Ben gave me an odd look when we had time to breathe again. ‘You should have gone out with the toff, Emma. Missed your chance for a good time there.’
‘I didn’t know him,’ I replied, thinking how much fun it would have been if I’d dared to accept his offer. ‘Father would never have let me go out with a man I’d never met before. Only common girls let strangers pick them up just like that.’
Girls like me didn’t do that sort of thing, but I thought perhaps the ones who did had a lot more excitement in their lives.

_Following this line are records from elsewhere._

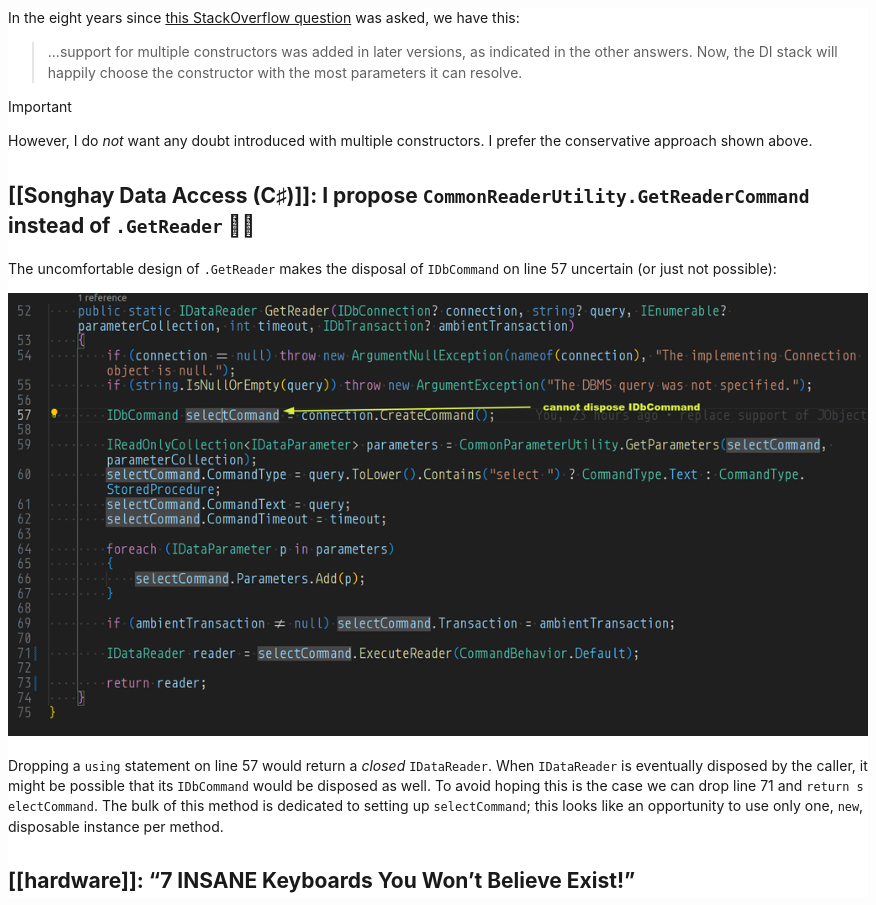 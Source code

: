 In the eight years since [this StackOverflow question](https://stackoverflow.com/questions/32931716/dependency-injection-with-multiple-constructors) was asked, we have this:

> ...support for multiple constructors was added in later versions, as indicated in the other answers. Now, the DI stack will happily choose the constructor with the most parameters it can resolve.
>

>[!important]
>However, I do _not_ want any doubt introduced with multiple constructors. I prefer the conservative approach shown above.
>

## [[Songhay Data Access (C♯)]]: I propose `CommonReaderUtility.GetReaderCommand` instead of `.GetReader` 🔨🔥

The uncomfortable design of `.GetReader` makes the disposal of `IDbCommand` on line 57 uncertain (or just not possible):

<div style="text-align:center">

![`GetReader` method](../../image/day-path-2024-09-28-16-11-27.png)

</div>

Dropping a `using` statement on line 57 would return a _closed_ `IDataReader`. When `IDataReader` is eventually disposed by the caller, it might be possible that its `IDbCommand` would be disposed as well. To avoid hoping this is the case we can drop line 71 and `return selectCommand`. The bulk of this method is dedicated to setting up `selectCommand`; this looks like an opportunity to use only one, `new`, disposable instance per method.

## [[hardware]]: “7 INSANE Keyboards You Won’t Believe Exist!”
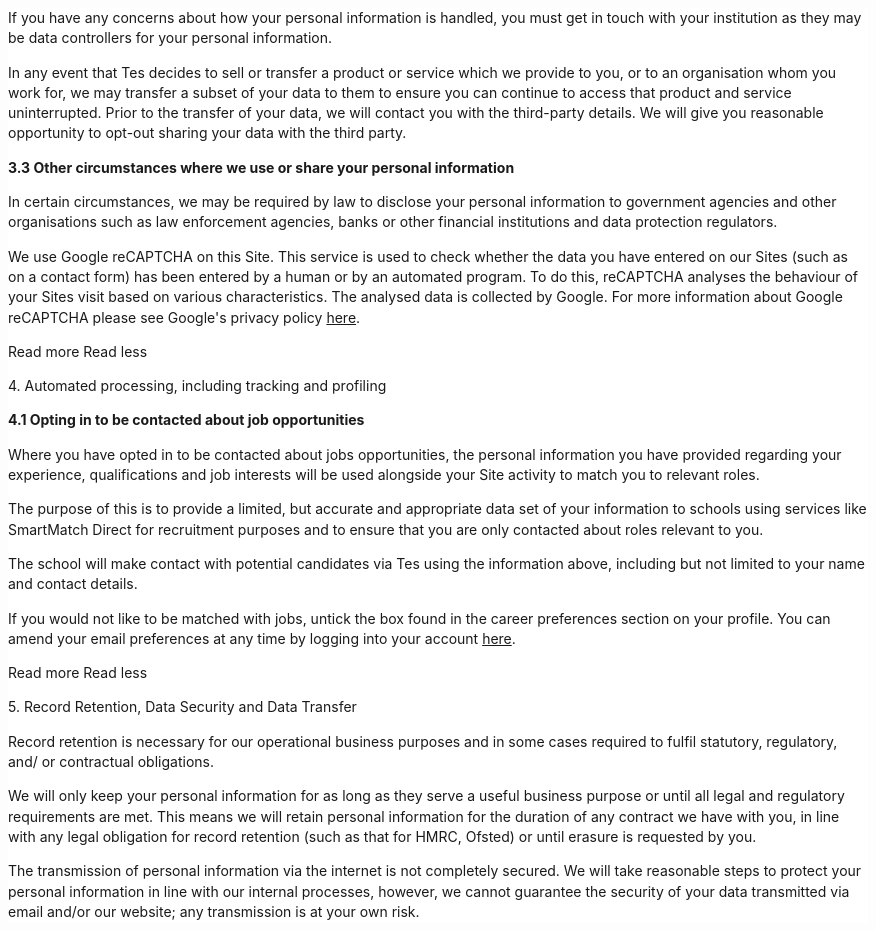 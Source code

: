 If you have any concerns about how your personal information is handled, you must get in touch with your institution as they may be data controllers for your personal information.

In any event that Tes decides to sell or transfer a product or service which we provide to you, or to an organisation whom you work for, we may transfer a subset of your data to them to ensure you can continue to access that product and service uninterrupted. Prior to the transfer of your data, we will contact you with the third-party details. We will give you reasonable opportunity to opt-out sharing your data with the third party. 

**3.3 Other circumstances where we use or share your personal information**

In certain circumstances, we may be required by law to disclose your personal information to government agencies and other organisations such as law enforcement agencies, banks or other financial institutions and data protection regulators.

We use Google reCAPTCHA on this Site. This service is used to check whether the data you have entered on our Sites (such as on a contact form) has been entered by a human or by an automated program. To do this, reCAPTCHA analyses the behaviour of your Sites visit based on various characteristics. The analysed data is collected by Google. For more information about Google reCAPTCHA please see Google's privacy policy [here](https://policies.google.com/privacy?hl=en-GB).

Read more Read less

4\. Automated processing, including tracking and profiling

**4.1 Opting in to be contacted about job opportunities**

Where you have opted in to be contacted about jobs opportunities, the personal information you have provided regarding your experience, qualifications and job interests will be used alongside your Site activity to match you to relevant roles.

The purpose of this is to provide a limited, but accurate and appropriate data set of your information to schools using services like SmartMatch Direct for recruitment purposes and to ensure that you are only contacted about roles relevant to you.

The school will make contact with potential candidates via Tes using the information above, including but not limited to your name and contact details.

If you would not like to be matched with jobs, untick the box found in the career preferences section on your profile. You can amend your email preferences at any time by logging into your account [here](https://www.tes.com/authn/select?rtn=https%3A%2F%2Fwww.tes.com%2Fpreference-centre%2F).

Read more Read less

5\. Record Retention, Data Security and Data Transfer

Record retention is necessary for our operational business purposes and in some cases required to fulfil statutory, regulatory, and/ or contractual obligations.

We will only keep your personal information for as long as they serve a useful business purpose or until all legal and regulatory requirements are met. This means we will retain personal information for the duration of any contract we have with you, in line with any legal obligation for record retention (such as that for HMRC, Ofsted) or until erasure is requested by you.

The transmission of personal information via the internet is not completely secured. We will take reasonable steps to protect your personal information in line with our internal processes, however, we cannot guarantee the security of your data transmitted via email and/or our website; any transmission is at your own risk. 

‘You’re not common,’ Ben said, giving me an admiring glance. He daren’t say it, of course, but I suspected he had a bit of a crush on me in his way. ‘I never meant that, you know I didn’t. I just thought you would’ve liked it, Emma. Most girls would jump at the chance to go out with a man like him.’
I shook my head and turned away to tidy the shelf behind me. I agreed with him in my heart, but I knew what people thought of girls who went off with a man at the drop of a hat. Especially in a town like ours, where everyone knew each other, and a stranger walking down the street caused heads to turn. I wasn’t fast and I wasn’t cheap – but I had liked the stranger’s smile. If we had met properly, been introduced by someone Father knew … but there was no point in dreaming. Mr Greenslade had probably been passing through and I would never see him again.
The shop began to fill up once more. Three girls came in. I knew them all by sight, though they were older than me. They all worked at the railway canteen. Two had scarves wound round their heads like turbans; they were both wearing bright red lipstick and one of them had a cigarette dangling from the corner of her mouth – exactly what Father meant when he spoke of the factory women as common. The third girl, however, looked different. She was pretty, with soft fair hair that she wore in a pageboy bob. Her perfume wafted towards me across the counter, flowery and rather nice.
‘Hello, Emma,’ she said in her usual friendly manner. ‘Could I have a small bar of Fry’s milk chocolate please – and a quarter of Tom Thumb drops for our Terry? He’s had the measles and I promised him a treat.’